Immediately, I felt safest either in bed or on the sofa. I’d had two near death experiences and did not want to risk another. I scaled down my work. As I waited for diagnosis, I imagined all sorts of alternatives; brain tumour, MS (which my mother had), Parkinson’s…to the point where I was relieved that it was only epilepsy.
But my elation at the diagnosis was short-lived and depression kicked in. For 3 years, I was short-tempered and I struggled to accept my new normal. The last 2 years have been better but whilst my seizures are more under control now, an incident will set me back. An invisible force can stop me stepping outside the front door unless I am with someone I trust. When Covid took hold and we had to isolate, I said I had been training for this for the last 3 years.

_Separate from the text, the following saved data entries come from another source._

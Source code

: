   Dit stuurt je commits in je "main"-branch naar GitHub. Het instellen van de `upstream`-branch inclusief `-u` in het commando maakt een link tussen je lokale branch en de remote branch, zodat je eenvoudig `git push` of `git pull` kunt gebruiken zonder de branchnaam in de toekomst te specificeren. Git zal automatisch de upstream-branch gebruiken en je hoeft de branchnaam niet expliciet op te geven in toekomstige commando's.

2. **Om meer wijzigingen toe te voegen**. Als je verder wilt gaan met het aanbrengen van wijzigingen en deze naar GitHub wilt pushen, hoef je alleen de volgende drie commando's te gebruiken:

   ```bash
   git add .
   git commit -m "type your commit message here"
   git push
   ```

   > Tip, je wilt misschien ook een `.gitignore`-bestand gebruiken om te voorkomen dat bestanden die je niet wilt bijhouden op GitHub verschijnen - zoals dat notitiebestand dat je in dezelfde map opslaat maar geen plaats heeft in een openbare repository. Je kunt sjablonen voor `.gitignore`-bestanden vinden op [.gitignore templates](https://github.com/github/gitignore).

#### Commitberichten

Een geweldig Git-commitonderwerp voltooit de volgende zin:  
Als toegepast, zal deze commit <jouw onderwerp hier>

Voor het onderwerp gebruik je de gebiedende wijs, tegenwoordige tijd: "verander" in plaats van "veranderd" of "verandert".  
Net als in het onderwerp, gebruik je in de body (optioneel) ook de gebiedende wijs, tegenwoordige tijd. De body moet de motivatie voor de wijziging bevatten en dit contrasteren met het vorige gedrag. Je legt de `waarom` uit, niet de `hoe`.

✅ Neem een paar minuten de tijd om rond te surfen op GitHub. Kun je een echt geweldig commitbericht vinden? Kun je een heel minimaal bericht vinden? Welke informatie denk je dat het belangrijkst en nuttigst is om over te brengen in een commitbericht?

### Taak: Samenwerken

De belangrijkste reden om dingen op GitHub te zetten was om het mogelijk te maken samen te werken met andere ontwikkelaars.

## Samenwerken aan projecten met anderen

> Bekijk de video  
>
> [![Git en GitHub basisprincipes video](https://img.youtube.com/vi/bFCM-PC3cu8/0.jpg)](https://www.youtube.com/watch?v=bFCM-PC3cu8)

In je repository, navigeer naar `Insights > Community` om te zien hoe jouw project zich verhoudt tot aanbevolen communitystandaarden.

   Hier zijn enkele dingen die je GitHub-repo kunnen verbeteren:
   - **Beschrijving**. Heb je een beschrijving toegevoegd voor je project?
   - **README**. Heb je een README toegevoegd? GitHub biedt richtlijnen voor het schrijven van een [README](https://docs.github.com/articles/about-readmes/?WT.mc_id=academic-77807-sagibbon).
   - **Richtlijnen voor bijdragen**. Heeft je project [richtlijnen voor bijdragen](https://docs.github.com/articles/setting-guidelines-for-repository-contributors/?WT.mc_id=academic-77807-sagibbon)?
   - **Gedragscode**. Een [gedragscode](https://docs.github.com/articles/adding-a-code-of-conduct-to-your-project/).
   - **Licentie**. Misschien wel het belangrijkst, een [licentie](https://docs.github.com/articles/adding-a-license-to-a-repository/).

I have mainly absences and focal impaired awareness, as well as atonic and non-epileptic seizures. I have daily fatigue, poor concentration and memory loss. I resist planning things in advance because I don’t want to let people down. Before the car crash in November 2016, I worked full time in IT. I haven’t got back to full-time work but did try to do some volunteering. I have grieved for my old life and still struggle at times to accept my new normal.
But I am lucky to have some fantastic friends and family around me. My wife Julia has battled her own mental health issues. In 2019, I was struggling to come to terms with my condition and how it had changed my life. She was also struggling: to help me, to understand what was epilepsy or depression. We recently celebrated 27 years together.
My closest friend of 30 years, James, has always supported me. We are planning to complete Wainwright’s Coast to Coast walk next year. My father, Keith, is 79 and was diagnosed with epilepsy after me, aged 76. When we lost my mother in 2017, he moved to half a mile away from us. He is a great walker and when my agoraphobia is at its worst, he will come for me and we walk together.
I started seeing a therapist, Michael, in August 2019, when I was at my lowest. He has made a big impact on my life. Two of the biggest changes he encouraged was journaling and allowing myself to have afternoon naps. He was the first person to make me aware that the two biggest emotions that I was experiencing were shame and guilt.
The online epilepsy community is a great support too. Happy Purple Day to everyone.